Start of THE INPUT
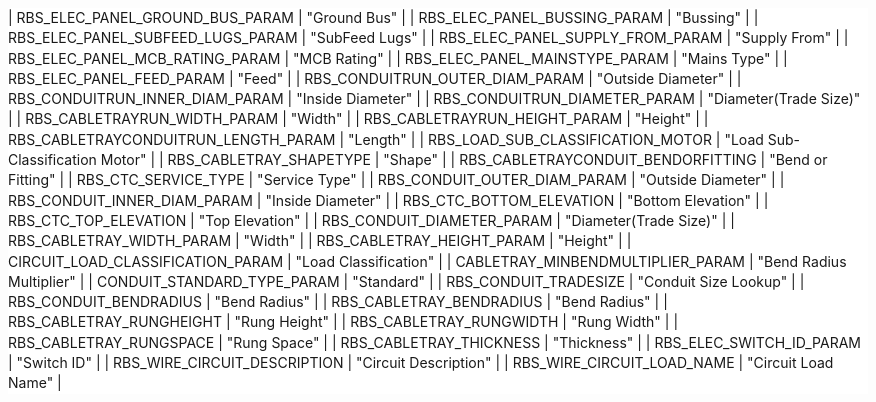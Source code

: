 | RBS_ELEC_PANEL_GROUND_BUS_PARAM | "Ground Bus" |
| RBS_ELEC_PANEL_BUSSING_PARAM | "Bussing" |
| RBS_ELEC_PANEL_SUBFEED_LUGS_PARAM | "SubFeed Lugs" |
| RBS_ELEC_PANEL_SUPPLY_FROM_PARAM | "Supply From" |
| RBS_ELEC_PANEL_MCB_RATING_PARAM | "MCB Rating" |
| RBS_ELEC_PANEL_MAINSTYPE_PARAM | "Mains Type" |
| RBS_ELEC_PANEL_FEED_PARAM | "Feed" |
| RBS_CONDUITRUN_OUTER_DIAM_PARAM | "Outside Diameter" |
| RBS_CONDUITRUN_INNER_DIAM_PARAM | "Inside Diameter" |
| RBS_CONDUITRUN_DIAMETER_PARAM | "Diameter(Trade Size)" |
| RBS_CABLETRAYRUN_WIDTH_PARAM | "Width" |
| RBS_CABLETRAYRUN_HEIGHT_PARAM | "Height" |
| RBS_CABLETRAYCONDUITRUN_LENGTH_PARAM | "Length" |
| RBS_LOAD_SUB_CLASSIFICATION_MOTOR | "Load Sub-Classification Motor" |
| RBS_CABLETRAY_SHAPETYPE | "Shape" |
| RBS_CABLETRAYCONDUIT_BENDORFITTING | "Bend or Fitting" |
| RBS_CTC_SERVICE_TYPE | "Service Type" |
| RBS_CONDUIT_OUTER_DIAM_PARAM | "Outside Diameter" |
| RBS_CONDUIT_INNER_DIAM_PARAM | "Inside Diameter" |
| RBS_CTC_BOTTOM_ELEVATION | "Bottom Elevation" |
| RBS_CTC_TOP_ELEVATION | "Top Elevation" |
| RBS_CONDUIT_DIAMETER_PARAM | "Diameter(Trade Size)" |
| RBS_CABLETRAY_WIDTH_PARAM | "Width" |
| RBS_CABLETRAY_HEIGHT_PARAM | "Height" |
| CIRCUIT_LOAD_CLASSIFICATION_PARAM | "Load Classification" |
| CABLETRAY_MINBENDMULTIPLIER_PARAM | "Bend Radius Multiplier" |
| CONDUIT_STANDARD_TYPE_PARAM | "Standard" |
| RBS_CONDUIT_TRADESIZE | "Conduit Size Lookup" |
| RBS_CONDUIT_BENDRADIUS | "Bend Radius" |
| RBS_CABLETRAY_BENDRADIUS | "Bend Radius" |
| RBS_CABLETRAY_RUNGHEIGHT | "Rung Height" |
| RBS_CABLETRAY_RUNGWIDTH | "Rung Width" |
| RBS_CABLETRAY_RUNGSPACE | "Rung Space" |
| RBS_CABLETRAY_THICKNESS | "Thickness" |
| RBS_ELEC_SWITCH_ID_PARAM | "Switch ID" |
| RBS_WIRE_CIRCUIT_DESCRIPTION | "Circuit Description" |
| RBS_WIRE_CIRCUIT_LOAD_NAME | "Circuit Load Name" |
End of THE INPUT
WHAT NEEDS TO BE DONE: When you copy the data, keep every line exact and leave out each picture.

TASK RESULT:
Source code

: | RBS_ELEC_PANEL_GROUND_BUS_PARAM | "Ground Bus" |
| RBS_ELEC_PANEL_BUSSING_PARAM | "Bussing" |
| RBS_ELEC_PANEL_SUBFEED_LUGS_PARAM | "SubFeed Lugs" |
| RBS_ELEC_PANEL_SUPPLY_FROM_PARAM | "Supply From" |
| RBS_ELEC_PANEL_MCB_RATING_PARAM | "MCB Rating" |
| RBS_ELEC_PANEL_MAINSTYPE_PARAM | "Mains Type" |
| RBS_ELEC_PANEL_FEED_PARAM | "Feed" |
| RBS_CONDUITRUN_OUTER_DIAM_PARAM | "Outside Diameter" |
| RBS_CONDUITRUN_INNER_DIAM_PARAM | "Inside Diameter" |
| RBS_CONDUITRUN_DIAMETER_PARAM | "Diameter(Trade Size)" |
| RBS_CABLETRAYRUN_WIDTH_PARAM | "Width" |
| RBS_CABLETRAYRUN_HEIGHT_PARAM | "Height" |
| RBS_CABLETRAYCONDUITRUN_LENGTH_PARAM | "Length" |
| RBS_LOAD_SUB_CLASSIFICATION_MOTOR | "Load Sub-Classification Motor" |
| RBS_CABLETRAY_SHAPETYPE | "Shape" |
| RBS_CABLETRAYCONDUIT_BENDORFITTING | "Bend or Fitting" |
| RBS_CTC_SERVICE_TYPE | "Service Type" |
| RBS_CONDUIT_OUTER_DIAM_PARAM | "Outside Diameter" |
| RBS_CONDUIT_INNER_DIAM_PARAM | "Inside Diameter" |
| RBS_CTC_BOTTOM_ELEVATION | "Bottom Elevation" |
| RBS_CTC_TOP_ELEVATION | "Top Elevation" |
| RBS_CONDUIT_DIAMETER_PARAM | "Diameter(Trade Size)" |
| RBS_CABLETRAY_WIDTH_PARAM | "Width" |
| RBS_CABLETRAY_HEIGHT_PARAM | "Height" |
| CIRCUIT_LOAD_CLASSIFICATION_PARAM | "Load Classification" |
| CABLETRAY_MINBENDMULTIPLIER_PARAM | "Bend Radius Multiplier" |
| CONDUIT_STANDARD_TYPE_PARAM | "Standard" |
| RBS_CONDUIT_TRADESIZE | "Conduit Size Lookup" |
| RBS_CONDUIT_BENDRADIUS | "Bend Radius" |
| RBS_CABLETRAY_BENDRADIUS | "Bend Radius" |
| RBS_CABLETRAY_RUNGHEIGHT | "Rung Height" |
| RBS_CABLETRAY_RUNGWIDTH | "Rung Width" |
| RBS_CABLETRAY_RUNGSPACE | "Rung Space" |
| RBS_CABLETRAY_THICKNESS | "Thickness" |
| RBS_ELEC_SWITCH_ID_PARAM | "Switch ID" |
| RBS_WIRE_CIRCUIT_DESCRIPTION | "Circuit Description" |
| RBS_WIRE_CIRCUIT_LOAD_NAME | "Circuit Load Name" |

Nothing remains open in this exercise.